Overseas sales brochure promoting the fourth season.


TX. 2nd June 1971

A single thirty-three second clip survives from this production.

Story Context: A dying man called Harris (Anthony Bate) is washed up on the shores of an island in the Channel Isles. To assuage his guilt at killing his wife Anne (Denise Buckley) , his fevered mind attempts to construct a different turn of events, in which he pictures himself as an observer to the brutal act rather than its perpetrator. The story unfolds through a series of cleverly constructed ‘flashback’ sequences, which allows Harris to re-construct himself as the survivor of a shipwreck who has lost his memory. Within this imagined reality, he suffers a series of hallucinations which feature a man called David (Michael McStay) strangling Anne on a remote cliff top. It is only in the last stages of the play that the viewer becomes aware that in reality Anne had fled with David to escape an unhappy marriage to the abusive Harris, who had pursued them both to this remote location and eventually killed her (falling to her death from a hotel window).

Summary of surviving clip

The surviving clip derives from one of the play’s film sequences, in which Harris is seen to be observing the murder taking place on a cliff top pathway. The sequence exemplifies how Harris’ need to reconstruct his past actions frequently suffers ‘intrusions’ from those real events that he is desperately attempting to repress.

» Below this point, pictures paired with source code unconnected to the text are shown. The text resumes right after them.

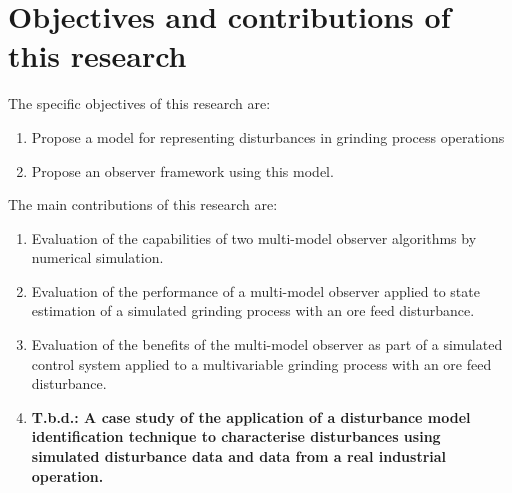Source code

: \section{Objectives and contributions of this research}

The specific objectives of this research are:

\begin{enumerate}
	\item Propose a model for representing disturbances in grinding process operations
	\item Propose an observer framework using this model.
\end{enumerate}


The main contributions of this research are:

\begin{enumerate}
	\item Evaluation of the capabilities of two multi-model observer algorithms by numerical simulation.
	\item Evaluation of the performance of a multi-model observer applied to state estimation of a simulated grinding process with an ore feed disturbance.
	\item Evaluation of the benefits of the multi-model observer as part of a simulated control system applied to a multivariable grinding process with an ore feed disturbance.
	\item \textbf{T.b.d.: A case study of the application of a disturbance model identification technique to characterise disturbances using simulated disturbance data and data from a real industrial operation.}
\end{enumerate}

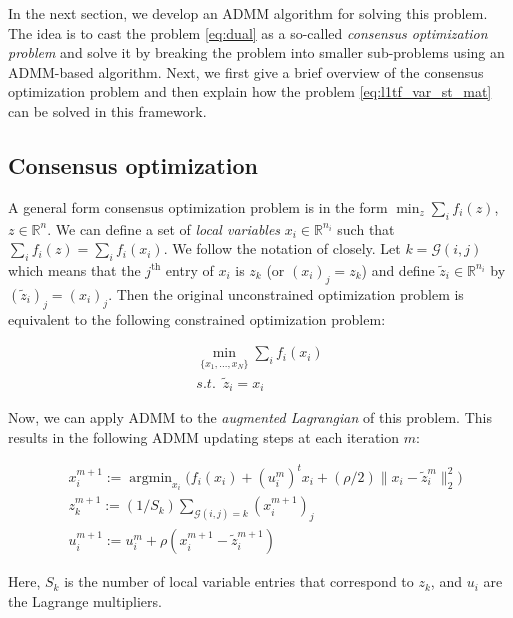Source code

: \documentclass[review]{elsarticle}
\DeclareMathOperator*{\argmin}{argmin}
\begin{document}
In the next section, we develop an ADMM algorithm for solving this problem. The idea is to cast the problem \ref{eq:dual} as a so-called \textit{consensus optimization problem} \cite{boyd_distributed_2011} and solve it by breaking the problem into smaller sub-problems using an ADMM-based algorithm. Next, we first give a brief overview of the consensus optimization problem and then explain how the problem \ref{eq:l1tf_var_st_mat} can be solved in this framework.

\subsection{Consensus optimization}
\label{sec:consOpt}

A general form consensus optimization problem is in the form $\min_z \sum_i f_i(z)$, $z\in\mathbb{R}^n$. We can define a set of \textit{local variables} $x_i\in \mathbb{R}^{n_i}$ such that $\sum_i f_i(z)=\sum_i f_i(x_i)$. We follow the notation of \cite{boyd_distributed_2011} closely. Let $k=\mathscr{G}(i,j)$ which means that the $j^\text{th}$ entry of $x_i$ is $z_k$ (or $(x_i)_j=z_k$) and define $\tilde{z}_i \in \mathbb{R}^{n_i}$ by $(\tilde{z}_i)_j=(x_i)_j$. Then the original unconstrained optimization problem is equivalent to the following constrained optimization problem:

\begin{equation}
\begin{aligned}
\min_{\{x_1,...,x_N  \}} \sum_i f_i(x_i)\\
 s.t. \,\,\, \tilde{z}_i=x_i \,\,\,\,\,\,
\end{aligned}
\end{equation}

Now, we can apply ADMM to the \textit{augmented Lagrangian} of this problem. This results in the following ADMM updating steps at each iteration $m$:

\begin{equation}
\begin{aligned}
& x_i^{m+1}:=\argmin_{x_i} \bigg( f_i(x_i) + (u_i^m)^t x_i + (\rho/2) \lVert x_i-\tilde{z}_i^m \lVert_2^2\bigg)\\
& z_k^{m+1}:=(1/S_k)\sum_{\mathscr{G}(i,j)=k} (x_i^{m+1})_j\\
& u_i^{m+1}:=u_i^m + \rho (x_i^{m+1}-\tilde{z}_i^{m+1})
\end{aligned}
\label{eq:ADMM_steps}
\end{equation}

Here, $S_k$ is the number of local variable entries that correspond to $z_k$, and $u_i$ are the Lagrange multipliers. 
\end{document}
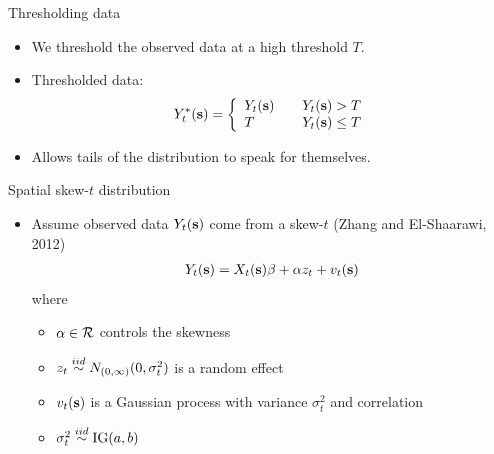 \documentclass{beamer}
\begin{document}
\begin{frame}{Thresholding data}
  \begin{itemize} \setlength{\itemsep}{0.5em}
    \item We threshold the observed data at a high threshold $T$.
    \item Thresholded data:
    \begin{align*}
      Y_t^*(\mbox{\bf s}) = \left\{ \begin{array}{ll}
          Y_t(\mbox{\bf s}) \quad & Y_t(\mbox{\bf s}) > T\\
          T \quad & Y_t(\mbox{\bf s}) \le T
      \end{array}\right.
    \end{align*}
    \item Allows tails of the distribution to speak for themselves.
  \end{itemize}
\end{frame}

\begin{frame}{Spatial skew-$t$ distribution}
  \begin{itemize} \setlength{\itemsep}{0.5em}
    \item Assume observed data $Y_t(\mbox{\bf s})$ come from a skew-$t$ (Zhang and El-Shaarawi, 2012)
    \begin{align*}
      Y_t(\mbox{\bf s}) = X_t(\mbox{\bf s})\beta + \alpha z_t + v_t(\mbox{\bf s})
    \end{align*}
    where
    \begin{itemize} \setlength{\itemsep}{0.25em}
      \item $\alpha \in {\cal R}$ controls the skewness
      \item $z_t \stackrel{iid}{\sim} N_{(0, \infty)}(0, \sigma^2_t)$ is a random effect
      \item $v_t(\mbox{\bf s})$ is a Gaussian process with variance $\sigma^2_t$ and \Matern correlation
      \item $\sigma_t^2 \stackrel{iid}{\sim} \text{IG}(a, b)$
    \end{itemize}
  \end{itemize}
\end{frame}
\end{document}
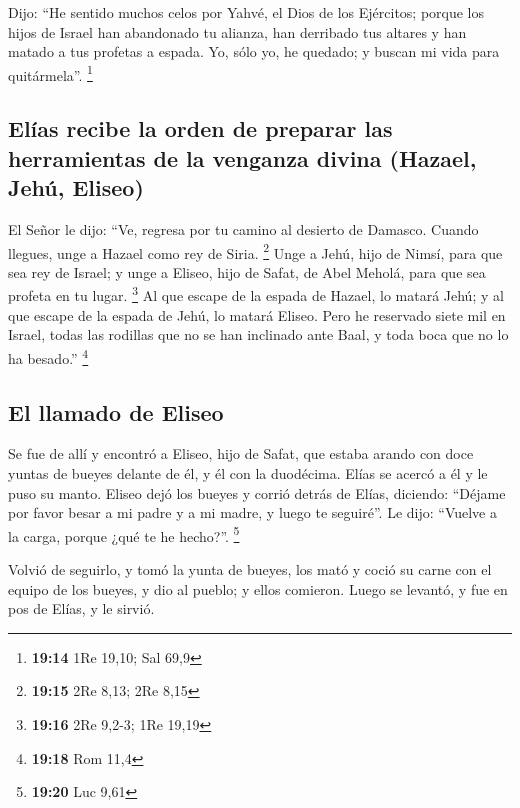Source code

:  Dijo: ``He sentido muchos celos por Yahvé, el Dios de
los Ejércitos; porque los hijos de Israel han abandonado tu alianza, han
derribado tus altares y han matado a tus profetas a espada. Yo, sólo yo,
he quedado; y buscan mi vida para quitármela''. \footnote{\textbf{19:14}
  1Re 19,10; Sal 69,9}

\hypertarget{eluxedas-recibe-la-orden-de-preparar-las-herramientas-de-la-venganza-divina-hazael-jehuxfa-eliseo}{%
\subsection{Elías recibe la orden de preparar las herramientas de la
venganza divina (Hazael, Jehú,
Eliseo)}\label{eluxedas-recibe-la-orden-de-preparar-las-herramientas-de-la-venganza-divina-hazael-jehuxfa-eliseo}}

 El Señor le dijo: ``Ve, regresa por tu camino al
desierto de Damasco. Cuando llegues, unge a Hazael como rey de Siria.
\footnote{\textbf{19:15} 2Re 8,13; 2Re 8,15}  Unge a
Jehú, hijo de Nimsí, para que sea rey de Israel; y unge a Eliseo, hijo
de Safat, de Abel Meholá, para que sea profeta en tu lugar. \footnote{\textbf{19:16}
  2Re 9,2-3; 1Re 19,19}  Al que escape de la espada de
Hazael, lo matará Jehú; y al que escape de la espada de Jehú, lo matará
Eliseo.  Pero he reservado siete mil en Israel, todas las
rodillas que no se han inclinado ante Baal, y toda boca que no lo ha
besado.'' \footnote{\textbf{19:18} Rom 11,4}

\hypertarget{el-llamado-de-eliseo}{%
\subsection{El llamado de Eliseo}\label{el-llamado-de-eliseo}}

 Se fue de allí y encontró a Eliseo, hijo de Safat, que
estaba arando con doce yuntas de bueyes delante de él, y él con la
duodécima. Elías se acercó a él y le puso su manto. 
Eliseo dejó los bueyes y corrió detrás de Elías, diciendo: ``Déjame por
favor besar a mi padre y a mi madre, y luego te seguiré''. Le dijo:
``Vuelve a la carga, porque ¿qué te he hecho?''. \footnote{\textbf{19:20}
  Luc 9,61}

 Volvió de seguirlo, y tomó la yunta de bueyes, los mató
y coció su carne con el equipo de los bueyes, y dio al pueblo; y ellos
comieron. Luego se levantó, y fue en pos de Elías, y le sirvió.

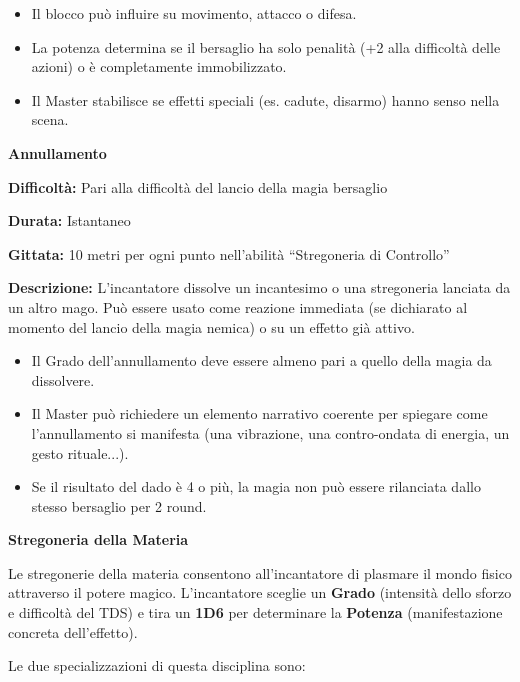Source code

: \documentclass[./magie.tex]{subfiles}
\begin{document}
\begin{itemize}
\item Il blocco può influire su movimento, attacco o difesa.
\item La potenza determina se il bersaglio ha solo penalità (+2 alla difficoltà delle azioni) o è completamente immobilizzato.
\item Il Master stabilisce se effetti speciali (es. cadute, disarmo) hanno senso nella scena.
\end{itemize}

\clearpage
{\zarafirtitlefont\Large\bfseries\noindent Annullamento}\\
\begin{description}
\item \textbf{Difficoltà:} Pari alla difficoltà del lancio della magia bersaglio
\item \textbf{Durata:} Istantaneo
\item \textbf{Gittata:} 10 metri per ogni punto nell’abilità “Stregoneria di Controllo”
\item \textbf{Descrizione:} L’incantatore dissolve un incantesimo o una stregoneria lanciata da un altro mago. Può essere usato come reazione immediata (se dichiarato al momento del lancio della magia nemica) o su un effetto già attivo.
\end{description}

\begin{itemize}
\item Il Grado dell’annullamento deve essere almeno pari a quello della magia da dissolvere.
\item Il Master può richiedere un elemento narrativo coerente per spiegare come l’annullamento si manifesta (una vibrazione, una contro-ondata di energia, un gesto rituale...).
\item Se il risultato del dado è 4 o più, la magia non può essere rilanciata dallo stesso bersaglio per 2 round.
\end{itemize}

\clearpage
\vspace{0.2cm}
{\zarafirtitlefont\Large\bfseries Stregoneria della Materia}

Le stregonerie della materia consentono all’incantatore di plasmare il mondo fisico attraverso il potere magico. L’incantatore sceglie un \textbf{Grado} (intensità dello sforzo e difficoltà del TDS) e tira un \textbf{1D6} per determinare la \textbf{Potenza} (manifestazione concreta dell’effetto).

Le due specializzazioni di questa disciplina sono:
\end{document}
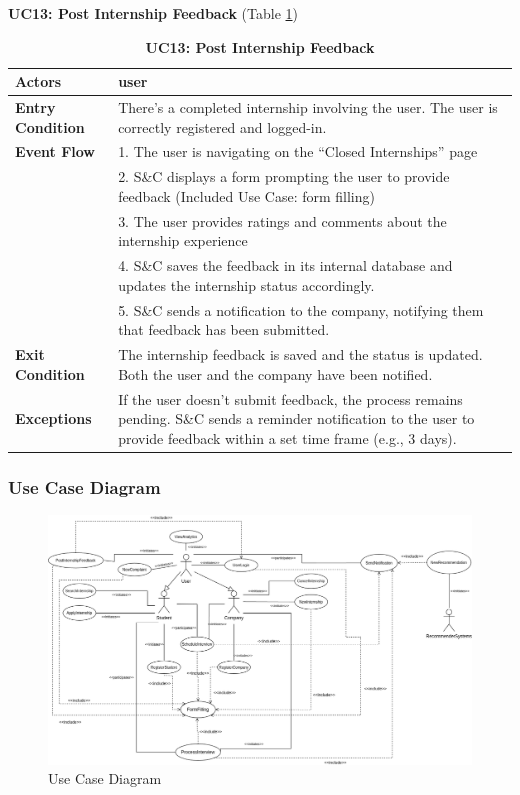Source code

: \textbf{UC13: Post Internship Feedback }(Table \ref{tab:UC13})
\begin{table}[H]
\centering
\caption{\textbf{UC13: Post Internship Feedback}}
\label{tab:UC13}
\begin{tabularx}{\textwidth}{|X|X|}
\hline
\textbf{Actors}           & user                                                       \\ \hline
\textbf{Entry Condition}   & There’s a completed internship involving the user. The user is correctly registered and logged-in. \\ \hline
\textbf{Event Flow}        & 1. The user is navigating on the ``Closed Internships'' page \\
                           & 2. S\&C displays a form prompting the user to provide feedback (Included Use Case: form filling) \\
                           & 3. The user provides ratings and comments about the internship experience \\
                           & 4. S\&C saves the feedback in its internal database and updates the internship status accordingly. \\
                           & 5. S\&C sends a notification to the company, notifying them that feedback has been submitted. \\ \hline
\textbf{Exit Condition}    & The internship feedback is saved and the status is updated. Both the user and the company have been notified. \\ \hline
\textbf{Exceptions}        & If the user doesn’t submit feedback, the process remains pending. S\&C sends a reminder notification to the user to provide feedback within a set time frame (e.g., 3 days). \\ \hline
\end{tabularx}
\end{table}

\clearpage
\subsubsection{Use Case Diagram}

\begin{figure}[H]
\centering
\includegraphics[width=\textwidth]{Images/use_case_diagram.png}
\caption{\label{fig:use-case-diagram} Use Case Diagram}
\end{figure}


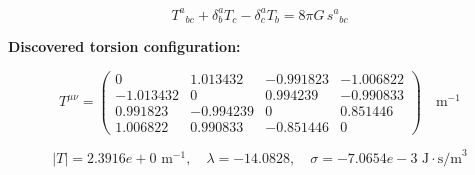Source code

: 
\begin{equation}
  T^a{}_{bc} + \delta^a_b T_c - \delta^a_c T_b = 8\pi G \, s^a{}_{bc}
\end{equation}

\textbf{Discovered torsion configuration:}

\begin{equation}
  T^{\mu\nu} = \begin{pmatrix}
    0 & 1.013432 & -0.991823 & -1.006822 \\
    -1.013432 & 0 & 0.994239 & -0.990833 \\
    0.991823 & -0.994239 & 0 & 0.851446 \\
    1.006822 & 0.990833 & -0.851446 & 0
  \end{pmatrix} \quad \text{m}^{-1}
\end{equation}

\begin{equation}
  |T| = 2.3916e+0 \text{ m}^{-1}, \quad
  \lambda = -14.0828, \quad
  \sigma = -7.0654e-3 \text{ J}\cdot\text{s/m}^3
\end{equation}
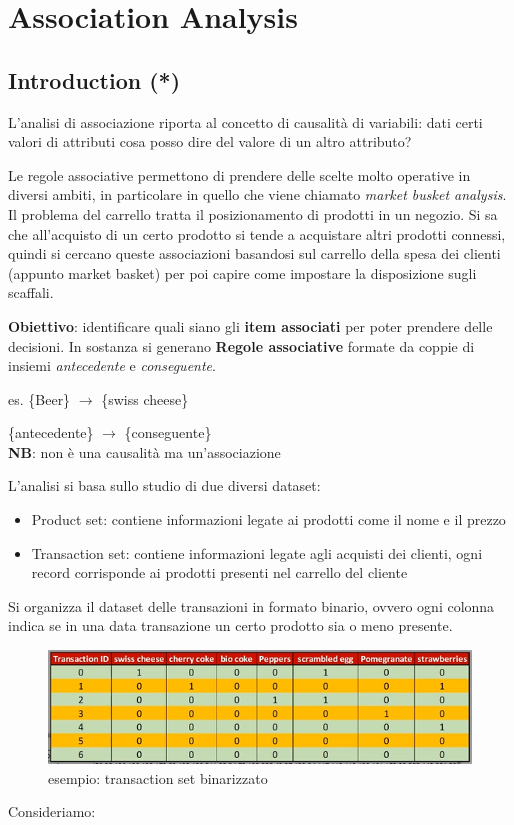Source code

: 

\section{Association Analysis}
\subsection{Introduction (*)}

L'analisi di associazione riporta al concetto di causalità di variabili: dati certi valori di attributi cosa posso dire del valore di un altro attributo?

Le regole associative permettono di prendere delle scelte molto operative in diversi ambiti, in particolare in quello che viene chiamato \textit{market busket analysis}. 
Il problema del carrello tratta il posizionamento di prodotti in un negozio. Si sa che all'acquisto di un certo prodotto si tende a acquistare altri prodotti connessi, quindi si cercano queste associazioni basandosi sul carrello della spesa dei clienti (appunto market basket) per poi capire come impostare la disposizione sugli scaffali.

\textbf{Obiettivo}: identificare quali siano gli \textbf{item associati} per poter prendere delle decisioni. In sostanza si generano \textbf{Regole associative} formate da coppie di insiemi \textit{antecedente} e \textit{conseguente}.

es. \{Beer\} $\rightarrow$ \{swiss cheese\} 

\quad \{antecedente\} $\rightarrow$ \{conseguente\}\\
\textbf{NB}: non \`e una causalit\`a ma un'associazione

L'analisi si basa sullo studio di due diversi dataset:
\begin{itemize}
	\item Product set: contiene informazioni legate ai prodotti come il nome e il prezzo
	\item Transaction set: contiene informazioni legate agli acquisti dei clienti, ogni record corrisponde ai prodotti presenti nel carrello del cliente
\end{itemize}

Si organizza il dataset delle transazioni in formato binario, ovvero ogni colonna indica se in una data transazione un certo prodotto sia o meno presente.

\begin{figure}[H]
	\centering
	\includegraphics[height=0.25 \linewidth]{association/pict/transaction_set_bin.png}
	\caption{esempio: transaction set binarizzato}
\end{figure}
\clearpage
\noindent
Consideriamo:


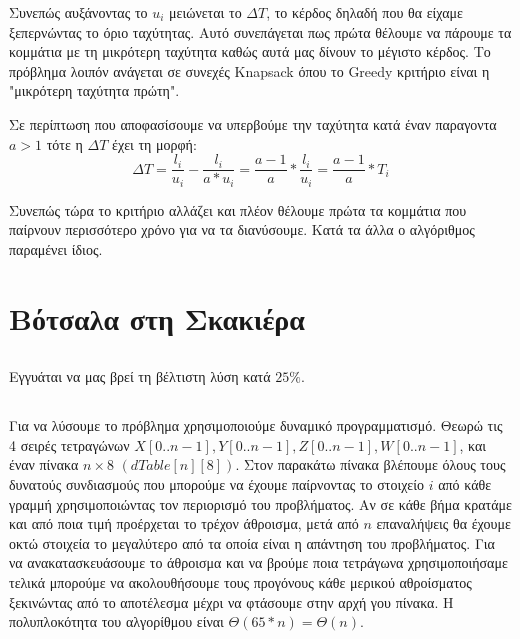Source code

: \documentclass[a4paper,10pt]{article} \usepackage{anysize}
\begin{document}
Συνεπώς αυξάνοντας το $u_i$ μειώνεται το $\Delta{T}$, το κέρδος δηλαδή που θα
είχαμε ξεπερνώντας το όριο ταχύτητας. Αυτό συνεπάγεται πως πρώτα θέλουμε να
πάρουμε τα κομμάτια με τη μικρότερη ταχύτητα καθώς αυτά μας δίνουν το μέγιστο
κέρδος. Το πρόβλημα λοιπόν ανάγεται σε συνεχές Knapsack όπου το Greedy
κριτήριο είναι η "μικρότερη ταχύτητα πρώτη".

Σε περίπτωση που αποφασίσουμε να υπερβούμε την ταχύτητα κατά έναν παραγοντα
$a>1$ τότε η $\Delta{T}$ έχει τη μορφή:
\[
	\Delta{T}=\frac{l_i}{u_i} - \frac{l_i}{a*u_i} =
	\frac{a-1}{a}*\frac{l_i}{u_i} = \frac{a-1}{a}*T_i
\] 

Συνεπώς τώρα το κριτήριο αλλάζει και πλέον θέλουμε πρώτα τα κομμάτια που
παίρνουν περισσότερο χρόνο για να τα διανύσουμε. Κατά τα άλλα ο αλγόριθμος
παραμένει ίδιος.


\section{Βότσαλα στη Σκακιέρα}
\subsection{} Εγγυάται να μας βρεί τη βέλτιστη λύση κατά $25\%$.
\subsection{} Για να λύσουμε το πρόβλημα χρησιμοποιούμε δυναμικό προγραμματισμό. Θεωρώ τις 4 σειρές
τετραγώνων $X[0..n-1],Y[0..n-1],Z[0..n-1],W[0..n-1]$, και έναν πίνακα
$n\times8$ $(dTable[n][8])$. Στον παρακάτω πίνακα βλέπουμε
όλους τους δυνατούς συνδιασμούς που μπορούμε να έχουμε παίρνοντας το στοιχείο
$i$ από κάθε γραμμή χρησιμοποιώντας τον περιορισμό του προβλήματος. Αν σε κάθε
βήμα κρατάμε και από ποια τιμή προέρχεται το τρέχον άθροισμα, μετά από $n$
επαναλήψεις θα έχουμε οκτώ στοιχεία το μεγαλύτερο από τα οποία είναι η
απάντηση του προβλήματος. Για να ανακατασκευάσουμε το άθροισμα και να βρούμε
ποια τετράγωνα χρησιμοποιήσαμε τελικά μπορούμε να ακολουθήσουμε τους προγόνους
κάθε μερικού αθροίσματος ξεκινώντας από το αποτέλεσμα μέχρι να φτάσουμε στην
αρχή γου πίνακα. Η πολυπλοκότητα του αλγορίθμου είναι
$\Theta{(65*n)}=\Theta{(n)}$.
\end{document}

As the clip begins, we intercut between shots of David clutching at Anne’s throat and Harris watching the event from the cliff edge.

As we zoom in closer to Harris, we cut to the struggle again, which goes on to feature Anne’s right hand reaching out to grasp some vegetation on the cliff-edge. This cross-fades to her hand clutching at some drapes which fall out of frame (an echo of the ‘real ‘murder, in which Anne had clutched at some curtains as she fell).

As the struggle continues, the shot cuts between the strangulation and a close-up shot of David in a completely different context (at night and with the sound of a strong wind blowing).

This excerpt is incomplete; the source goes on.